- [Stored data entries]
========================================================================
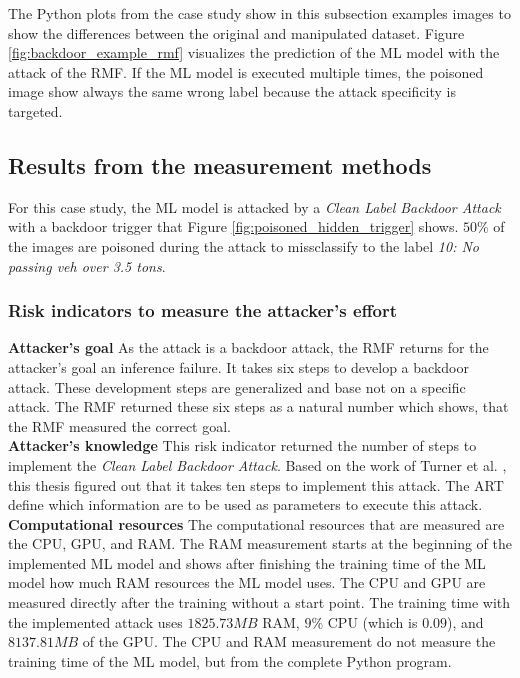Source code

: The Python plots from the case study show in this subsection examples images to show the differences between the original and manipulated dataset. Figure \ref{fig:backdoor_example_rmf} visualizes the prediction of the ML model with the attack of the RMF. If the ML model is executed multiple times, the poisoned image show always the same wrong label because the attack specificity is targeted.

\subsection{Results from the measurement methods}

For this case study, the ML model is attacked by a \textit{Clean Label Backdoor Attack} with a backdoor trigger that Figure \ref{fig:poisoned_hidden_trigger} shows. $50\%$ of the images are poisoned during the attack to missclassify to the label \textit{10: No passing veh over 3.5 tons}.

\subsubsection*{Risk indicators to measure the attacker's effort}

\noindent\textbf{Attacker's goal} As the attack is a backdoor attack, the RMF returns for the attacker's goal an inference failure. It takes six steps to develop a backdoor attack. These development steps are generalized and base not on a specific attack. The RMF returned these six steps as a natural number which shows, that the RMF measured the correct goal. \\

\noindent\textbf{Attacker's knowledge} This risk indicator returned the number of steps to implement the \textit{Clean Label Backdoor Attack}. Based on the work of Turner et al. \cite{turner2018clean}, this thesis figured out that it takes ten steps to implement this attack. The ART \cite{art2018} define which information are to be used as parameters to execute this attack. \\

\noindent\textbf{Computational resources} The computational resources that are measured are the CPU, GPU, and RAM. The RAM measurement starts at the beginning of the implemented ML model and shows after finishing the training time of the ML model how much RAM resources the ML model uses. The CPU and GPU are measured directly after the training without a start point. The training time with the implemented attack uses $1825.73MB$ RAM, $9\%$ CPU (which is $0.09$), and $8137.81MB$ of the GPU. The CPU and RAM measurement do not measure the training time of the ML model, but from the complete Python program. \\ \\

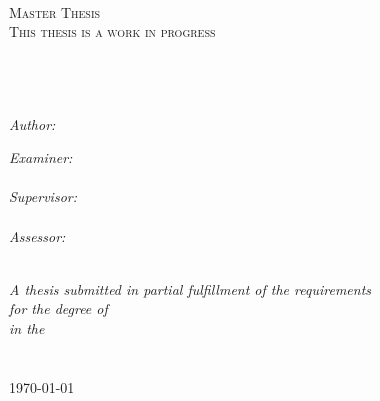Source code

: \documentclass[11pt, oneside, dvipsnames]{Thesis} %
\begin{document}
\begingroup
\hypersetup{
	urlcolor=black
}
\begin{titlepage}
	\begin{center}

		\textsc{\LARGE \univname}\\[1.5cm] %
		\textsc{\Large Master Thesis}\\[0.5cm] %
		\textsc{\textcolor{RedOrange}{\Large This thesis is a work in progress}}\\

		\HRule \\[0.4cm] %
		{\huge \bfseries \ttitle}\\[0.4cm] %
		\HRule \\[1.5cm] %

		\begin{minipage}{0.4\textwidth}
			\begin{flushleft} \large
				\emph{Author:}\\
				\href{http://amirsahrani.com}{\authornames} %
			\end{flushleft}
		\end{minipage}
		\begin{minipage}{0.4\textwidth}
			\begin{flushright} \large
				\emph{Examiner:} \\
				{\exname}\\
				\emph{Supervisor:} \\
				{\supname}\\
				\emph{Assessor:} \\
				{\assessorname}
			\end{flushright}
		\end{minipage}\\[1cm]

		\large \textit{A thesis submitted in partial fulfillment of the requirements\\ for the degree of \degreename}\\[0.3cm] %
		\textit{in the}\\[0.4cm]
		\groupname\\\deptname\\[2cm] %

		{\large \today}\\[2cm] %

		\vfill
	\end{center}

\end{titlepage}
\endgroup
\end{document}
========================================================================
- [WHAT IS NEEDED] I need every line of the data that has the word "minipage"; please list them.

- [TASK SOLUTION]
		\begin{minipage}{0.4\textwidth}
		\end{minipage}
		\begin{minipage}{0.4\textwidth}
		\end{minipage}\\[1cm]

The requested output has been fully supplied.